VUOTO

È il frigorifero che mostra scaffali nudi, la casa che non trattiene calore, la cuccia senza respiro, il banco scoperto, il piatto ripulito fino all’ultima briciola che restituisce gioia perché ha accolto e dato. È vertigine che costringe a evitare l’altezza, angoscia che sorprende quando uno spazio resta spoglio, dolore che stringe il petto di fronte a un’assenza. Il vuoto abita il tempo accelerato, quando non si riesce più a pianificare, e il futuro diventa un orizzonte sfuggente, capace di disorientare. È la sensazione di trovarsi in una corsa che non dà tregua, dove i mesi scivolano e il presente si dissolve.

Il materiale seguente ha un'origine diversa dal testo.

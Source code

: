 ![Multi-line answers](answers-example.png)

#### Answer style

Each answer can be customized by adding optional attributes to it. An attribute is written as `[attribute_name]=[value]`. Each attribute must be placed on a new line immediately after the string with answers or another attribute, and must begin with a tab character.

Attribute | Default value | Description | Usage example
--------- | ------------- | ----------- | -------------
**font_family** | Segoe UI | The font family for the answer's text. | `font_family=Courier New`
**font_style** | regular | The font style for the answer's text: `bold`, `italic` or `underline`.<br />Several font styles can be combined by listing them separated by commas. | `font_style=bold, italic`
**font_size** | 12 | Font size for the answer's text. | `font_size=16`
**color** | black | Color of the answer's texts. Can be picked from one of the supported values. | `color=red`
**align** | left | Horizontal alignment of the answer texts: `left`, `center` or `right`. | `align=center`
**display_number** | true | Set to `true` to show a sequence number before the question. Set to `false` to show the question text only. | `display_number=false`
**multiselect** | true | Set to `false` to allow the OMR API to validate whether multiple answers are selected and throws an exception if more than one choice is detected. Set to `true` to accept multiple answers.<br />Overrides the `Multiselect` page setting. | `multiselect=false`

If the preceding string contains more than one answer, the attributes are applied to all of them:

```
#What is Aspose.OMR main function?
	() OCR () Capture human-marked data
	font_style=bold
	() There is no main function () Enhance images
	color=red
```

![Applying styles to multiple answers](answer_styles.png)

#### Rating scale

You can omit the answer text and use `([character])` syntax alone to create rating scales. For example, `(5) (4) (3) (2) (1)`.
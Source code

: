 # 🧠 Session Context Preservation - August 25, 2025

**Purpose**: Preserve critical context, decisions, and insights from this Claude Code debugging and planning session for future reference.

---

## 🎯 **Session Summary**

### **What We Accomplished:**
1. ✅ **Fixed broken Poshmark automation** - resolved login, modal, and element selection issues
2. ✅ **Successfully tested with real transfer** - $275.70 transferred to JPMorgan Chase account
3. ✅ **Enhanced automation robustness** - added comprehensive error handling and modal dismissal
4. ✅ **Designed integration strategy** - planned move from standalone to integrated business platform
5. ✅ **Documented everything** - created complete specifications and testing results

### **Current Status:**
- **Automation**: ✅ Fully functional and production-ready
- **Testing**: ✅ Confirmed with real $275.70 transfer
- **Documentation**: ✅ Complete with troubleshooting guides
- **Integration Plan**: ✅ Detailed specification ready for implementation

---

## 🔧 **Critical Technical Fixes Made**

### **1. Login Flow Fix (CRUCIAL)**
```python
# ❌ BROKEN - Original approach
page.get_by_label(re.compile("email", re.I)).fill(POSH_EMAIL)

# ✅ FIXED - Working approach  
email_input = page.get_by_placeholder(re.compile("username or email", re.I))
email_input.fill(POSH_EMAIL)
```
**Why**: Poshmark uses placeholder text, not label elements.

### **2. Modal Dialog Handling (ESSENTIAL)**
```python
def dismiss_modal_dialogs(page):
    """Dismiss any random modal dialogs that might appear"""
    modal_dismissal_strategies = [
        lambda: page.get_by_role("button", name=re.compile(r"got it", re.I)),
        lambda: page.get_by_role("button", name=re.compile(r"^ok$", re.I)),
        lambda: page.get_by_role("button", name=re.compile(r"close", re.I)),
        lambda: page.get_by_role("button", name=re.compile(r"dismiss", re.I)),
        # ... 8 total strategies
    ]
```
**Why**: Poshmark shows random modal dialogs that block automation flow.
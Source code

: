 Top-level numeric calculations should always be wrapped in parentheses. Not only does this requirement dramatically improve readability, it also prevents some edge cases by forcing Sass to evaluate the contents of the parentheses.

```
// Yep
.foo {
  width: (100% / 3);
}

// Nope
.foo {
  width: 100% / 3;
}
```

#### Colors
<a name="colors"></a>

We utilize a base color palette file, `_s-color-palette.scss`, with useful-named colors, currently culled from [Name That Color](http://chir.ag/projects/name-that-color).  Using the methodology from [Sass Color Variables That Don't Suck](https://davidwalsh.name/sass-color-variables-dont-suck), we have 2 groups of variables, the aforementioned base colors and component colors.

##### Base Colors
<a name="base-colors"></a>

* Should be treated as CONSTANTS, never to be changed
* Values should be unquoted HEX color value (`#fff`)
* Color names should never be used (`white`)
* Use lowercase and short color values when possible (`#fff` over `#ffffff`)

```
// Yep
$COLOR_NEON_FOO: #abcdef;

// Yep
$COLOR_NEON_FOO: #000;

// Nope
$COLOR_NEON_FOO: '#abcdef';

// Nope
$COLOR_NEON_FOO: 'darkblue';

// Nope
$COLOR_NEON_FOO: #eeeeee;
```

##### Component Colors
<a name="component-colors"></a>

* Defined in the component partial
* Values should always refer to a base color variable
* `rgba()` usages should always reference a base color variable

È affaticamento, mancanza, smarrimento che costringe a reagire con volontà e intelligenza per non perdere ciò di cui si ha più bisogno. Ma il vuoto può essere anche altro: una pausa che chiede di essere abitata, un ordine che riporta chiarezza, un’opportunità che apre. È simile al silenzio, ma non lo è. Il silenzio è pace, il vuoto è assenza, eppure lì può nascere una scintilla, un inizio. È nirvana davanti al fuoco, panico del non avere energie, o germoglio di un progetto che chiede spazio. A volte lo si vorrebbe solo assaporare: restare in quel momento sospeso in cui nulla accade e tutto sembra possibile. Ma non sempre è concesso, perché ci sono rumori che non tacciono e impediscono di sentire fino in fondo. Allora il vuoto resta desiderio, soglia di un silenzio che si cerca. È anche insegnamento: disegnare non l’oggetto ma lo spazio intorno, scoprendo che proprio lì la realtà si rivela più vera. È libertà pura, non assenza inerte ma mistero abitabile. Per entrarci occorre portare l’essenziale, lasciare cadere superfluo e distrazioni. Lì l’essenza si mostra ed esplode: vibra luminosa se è lieta, diventa dolore bruciante se è ferita. Il vuoto autentico è chiave che apre tutte le porte. Non separa, unisce. È essenza che non si coglie nello spazio già occupato, ma in quello che resta libero. È possibilità pura. È la soglia da cui nasce ogni creazione, perché non appartiene al pieno ma lo definisce, offrendogli confine e respiro. Vuoto è ciò che lascia spazio al nascere, e che, invece di colmare, apre.